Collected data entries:
════════
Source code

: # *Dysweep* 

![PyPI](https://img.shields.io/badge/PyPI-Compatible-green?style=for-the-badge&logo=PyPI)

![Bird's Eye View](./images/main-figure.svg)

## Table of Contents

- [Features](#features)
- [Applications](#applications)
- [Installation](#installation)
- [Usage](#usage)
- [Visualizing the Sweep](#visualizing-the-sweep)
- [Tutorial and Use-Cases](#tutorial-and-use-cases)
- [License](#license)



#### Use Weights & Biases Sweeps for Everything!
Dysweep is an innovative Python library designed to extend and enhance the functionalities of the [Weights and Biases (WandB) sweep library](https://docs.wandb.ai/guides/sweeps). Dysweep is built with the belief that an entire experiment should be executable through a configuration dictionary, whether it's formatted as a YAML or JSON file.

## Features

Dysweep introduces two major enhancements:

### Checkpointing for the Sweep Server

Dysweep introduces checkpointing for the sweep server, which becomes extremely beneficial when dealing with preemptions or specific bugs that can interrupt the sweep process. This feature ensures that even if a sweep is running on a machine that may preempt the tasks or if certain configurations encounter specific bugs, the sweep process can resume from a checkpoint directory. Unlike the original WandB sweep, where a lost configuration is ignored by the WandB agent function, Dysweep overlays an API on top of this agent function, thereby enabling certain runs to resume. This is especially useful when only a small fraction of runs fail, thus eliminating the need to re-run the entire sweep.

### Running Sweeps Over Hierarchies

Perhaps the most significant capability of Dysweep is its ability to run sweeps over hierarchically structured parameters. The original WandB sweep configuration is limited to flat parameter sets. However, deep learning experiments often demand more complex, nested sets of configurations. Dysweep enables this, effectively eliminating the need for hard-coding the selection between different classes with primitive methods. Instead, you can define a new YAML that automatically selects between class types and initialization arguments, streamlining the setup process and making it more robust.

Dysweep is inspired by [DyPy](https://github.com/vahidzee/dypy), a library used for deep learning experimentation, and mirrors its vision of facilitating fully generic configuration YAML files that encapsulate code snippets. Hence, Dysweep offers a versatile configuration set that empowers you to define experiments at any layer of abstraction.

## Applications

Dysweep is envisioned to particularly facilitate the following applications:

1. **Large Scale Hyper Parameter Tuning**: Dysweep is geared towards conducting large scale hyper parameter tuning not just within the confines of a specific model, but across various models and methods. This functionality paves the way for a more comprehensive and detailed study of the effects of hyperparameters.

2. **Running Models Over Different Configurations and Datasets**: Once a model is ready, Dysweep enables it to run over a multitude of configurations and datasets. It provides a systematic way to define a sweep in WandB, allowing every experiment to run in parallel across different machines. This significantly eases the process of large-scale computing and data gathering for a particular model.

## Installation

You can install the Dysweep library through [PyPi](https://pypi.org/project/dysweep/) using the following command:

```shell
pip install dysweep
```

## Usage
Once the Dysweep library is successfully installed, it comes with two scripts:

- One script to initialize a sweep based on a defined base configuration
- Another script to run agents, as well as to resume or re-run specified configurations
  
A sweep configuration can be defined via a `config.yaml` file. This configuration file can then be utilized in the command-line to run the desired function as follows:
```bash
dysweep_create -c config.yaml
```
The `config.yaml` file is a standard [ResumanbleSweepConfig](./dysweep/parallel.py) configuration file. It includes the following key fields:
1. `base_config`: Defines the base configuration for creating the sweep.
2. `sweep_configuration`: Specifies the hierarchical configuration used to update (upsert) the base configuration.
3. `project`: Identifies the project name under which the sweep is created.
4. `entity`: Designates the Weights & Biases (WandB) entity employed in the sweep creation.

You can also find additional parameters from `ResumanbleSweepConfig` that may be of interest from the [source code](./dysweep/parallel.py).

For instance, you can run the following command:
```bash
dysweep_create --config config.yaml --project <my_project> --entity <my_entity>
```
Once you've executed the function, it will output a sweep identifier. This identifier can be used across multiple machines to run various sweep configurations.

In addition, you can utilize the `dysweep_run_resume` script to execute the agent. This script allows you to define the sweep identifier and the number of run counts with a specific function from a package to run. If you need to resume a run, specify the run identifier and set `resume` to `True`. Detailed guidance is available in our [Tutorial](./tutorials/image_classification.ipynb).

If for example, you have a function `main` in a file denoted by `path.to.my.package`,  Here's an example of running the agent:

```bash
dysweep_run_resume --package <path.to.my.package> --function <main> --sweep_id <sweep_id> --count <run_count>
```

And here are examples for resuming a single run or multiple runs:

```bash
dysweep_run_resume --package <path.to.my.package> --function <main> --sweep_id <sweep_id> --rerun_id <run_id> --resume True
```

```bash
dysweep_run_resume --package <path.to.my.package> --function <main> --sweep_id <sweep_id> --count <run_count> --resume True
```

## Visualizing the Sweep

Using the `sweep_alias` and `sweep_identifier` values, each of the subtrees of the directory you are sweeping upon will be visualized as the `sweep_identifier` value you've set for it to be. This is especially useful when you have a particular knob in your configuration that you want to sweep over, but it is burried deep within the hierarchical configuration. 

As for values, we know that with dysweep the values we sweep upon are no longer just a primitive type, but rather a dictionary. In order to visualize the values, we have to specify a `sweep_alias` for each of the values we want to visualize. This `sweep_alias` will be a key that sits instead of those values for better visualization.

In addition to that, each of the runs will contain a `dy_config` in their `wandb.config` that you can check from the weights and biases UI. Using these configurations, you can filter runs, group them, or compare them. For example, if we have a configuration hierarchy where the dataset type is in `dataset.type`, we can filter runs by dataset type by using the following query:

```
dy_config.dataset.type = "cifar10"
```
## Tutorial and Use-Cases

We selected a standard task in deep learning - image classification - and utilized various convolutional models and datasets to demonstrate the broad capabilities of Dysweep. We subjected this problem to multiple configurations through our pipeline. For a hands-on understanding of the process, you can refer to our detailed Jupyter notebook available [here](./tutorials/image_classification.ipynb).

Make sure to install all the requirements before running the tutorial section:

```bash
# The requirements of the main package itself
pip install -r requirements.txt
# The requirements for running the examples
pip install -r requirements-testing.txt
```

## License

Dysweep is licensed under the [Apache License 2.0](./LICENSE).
════════
DIRECTIONS FOR THIS TASK – Start with the first line of the data and print every line exactly. The line containing "- [Installation](#installation)" is the last one to include.

COMPLETED EXERCISE –
Source code

: # *Dysweep* 

![PyPI](https://img.shields.io/badge/PyPI-Compatible-green?style=for-the-badge&logo=PyPI)

![Bird's Eye View](./images/main-figure.svg)

## Table of Contents

- [Features](#features)
- [Applications](#applications)
- [Installation](#installation)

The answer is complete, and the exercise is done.